Le Cercle Rouge
Principal Cast: Alain Delon, André Bourvil, Gian-Maria Volontè, Yves Montand
Director: Jean-Pierre Melville
Producer: Robert Dorfmann
Screenwriter: Jean-Pierre Melville
Cinematography: Henri Decaë
Master thief, Corey, has just been released from serving his prison sentence. Shortly afterwards, he rips off his former mob boss, and returns to his criminal past. On the same day, murderer Vogel escapes police custody. Vogel and Corey cross paths and, along with alcoholic ex-cop Jansen, form a crew with the sole purpose of robbing a high-security, high-profile jewelry store. But... will they succeed?
“All men are guilty. They're born innocent, but it doesn't last.”
Yes. This is a French film. Yes. There are subtitles. Don’t let the scare you. Unfortunately I’ve come across too many people in my life that avoid foreign films because they don’t want to put the effort into reading subtitles. I can’t really begin to express how much this sentiment angers me. But I digress.
Le Cercle Rouge, hands down, is one of the coolest movies you will ever see. It somehow manages to be both slick and gritty at the same damn time. If you liked the 2001 version of Ocean’s Eleven, you owe to yourself to watch this film. It’s a great heist film. In fact, it is the best heist film you’ll ever watch.
The character development in this film is fantastic, especially for a genre flick like a heist film. Corey (Alain Delon) is portrayed as a complete bad ass. He gets released from prison early. The film hints at the fact that his former mob boss screwed him over, so the first thing Corey does is visit him at his home and rip him off, which is pretty ballsy. When that mob boss sends some thugs to take him out, he dispatches all of them and decides on pulling of a jewelry heist.
This brings us to Vogel. When we are first introduced to him, Vogel is in police custody, seemingly cooperating. But he takes the first chance to get to successfully escape his captors. He hides out in Corey’s car... and after an initial pissing contest between the two, they agree to be partners on this heist.

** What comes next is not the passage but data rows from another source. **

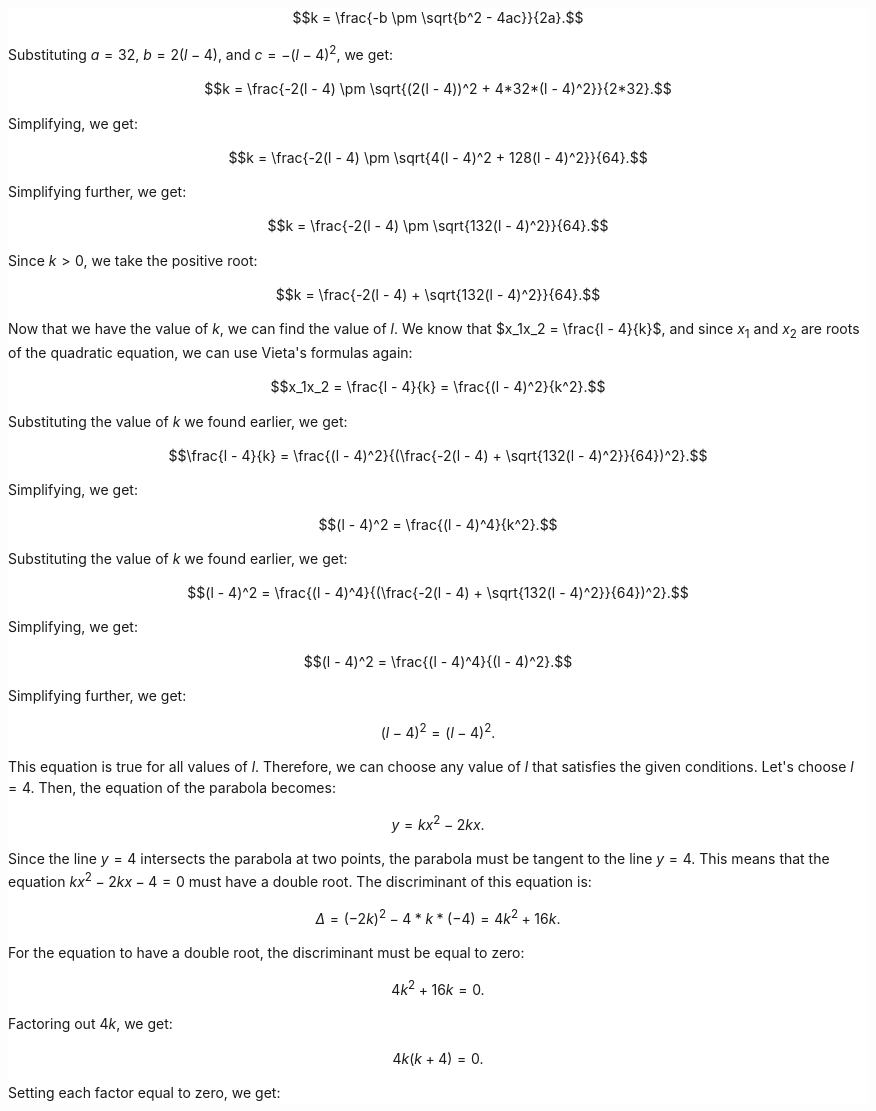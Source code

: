$$k = \frac{-b \pm \sqrt{b^2 - 4ac}}{2a}.$$

Substituting $a = 32$, $b = 2(l - 4)$, and $c = -(l - 4)^2$, we get:

$$k = \frac{-2(l - 4) \pm \sqrt{(2(l - 4))^2 + 4*32*(l - 4)^2}}{2*32}.$$

Simplifying, we get:

$$k = \frac{-2(l - 4) \pm \sqrt{4(l - 4)^2 + 128(l - 4)^2}}{64}.$$

Simplifying further, we get:

$$k = \frac{-2(l - 4) \pm \sqrt{132(l - 4)^2}}{64}.$$

Since $k > 0$, we take the positive root:

$$k = \frac{-2(l - 4) + \sqrt{132(l - 4)^2}}{64}.$$

Now that we have the value of $k$, we can find the value of $l$. We know that $x_1x_2 = \frac{l - 4}{k}$, and since $x_1$ and $x_2$ are roots of the quadratic equation, we can use Vieta's formulas again:

$$x_1x_2 = \frac{l - 4}{k} = \frac{(l - 4)^2}{k^2}.$$

Substituting the value of $k$ we found earlier, we get:

$$\frac{l - 4}{k} = \frac{(l - 4)^2}{(\frac{-2(l - 4) + \sqrt{132(l - 4)^2}}{64})^2}.$$

Simplifying, we get:

$$(l - 4)^2 = \frac{(l - 4)^4}{k^2}.$$

Substituting the value of $k$ we found earlier, we get:

$$(l - 4)^2 = \frac{(l - 4)^4}{(\frac{-2(l - 4) + \sqrt{132(l - 4)^2}}{64})^2}.$$

Simplifying, we get:

$$(l - 4)^2 = \frac{(l - 4)^4}{(l - 4)^2}.$$

Simplifying further, we get:

$$(l - 4)^2 = (l - 4)^2.$$

This equation is true for all values of $l$. Therefore, we can choose any value of $l$ that satisfies the given conditions. Let's choose $l = 4$. Then, the equation of the parabola becomes:

$$y = kx^2 - 2kx.$$

Since the line $y = 4$ intersects the parabola at two points, the parabola must be tangent to the line $y = 4$. This means that the equation $kx^2 - 2kx - 4 = 0$ must have a double root. The discriminant of this equation is:

$$\Delta = (-2k)^2 - 4*k*(-4) = 4k^2 + 16k.$$

For the equation to have a double root, the discriminant must be equal to zero:

$$4k^2 + 16k = 0.$$

Factoring out $4k$, we get:

$$4k(k + 4) = 0.$$

Setting each factor equal to zero, we get:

The two criminals realize they’re going to need one more to pull off the job, so they hire alcoholic ex-cop, Jansen. Jansen is clearly the most interesting charcter in the whole film. He’s washed up, a drunk... constantly hallucinating. But he’s also a master sharpshooter. He has a great story arc, from being at the rock bottom point in his life, to sobering up, sharpening his skills, and then trying to pull of a huge robbery.
And what a robbery.
This whole film plays like a police procedural film from the criminal’s perspective. They take you through every step. From the forming of the gang, to the research the three do in “Casing” the joint, to the robbery itself. And I dare anyone to find a better, better executed robbery scene in films. The whole thing is silent... which makes complete sense as they DON’T WANT TO GET CAUGHT. Don’t get me wrong, I love Ocean’s Eleven. But it’s charm relies on the interaction between the main characters, to the point that the heist is almost secondary. But these three men in this film are portrayed in a way that they only care about their professional relationship with each other. They’re not there to be friends, they’re there to make money. So the heist itself is portrayed in the most realistic fashion. Three guys trying be as discreet as possible while trying to rob an almost impenetrable jewelery store. The fact the whole scene is pretty much completely silent heightens the suspense dramatically.
I won’t get into if they get away with it or not. That’s not really the point. The point is watching HOW these guys work together and what they do to accomplish their goal. Le Cercle Rouge is girtty and fun as hell and you owe it to yourself to check it out.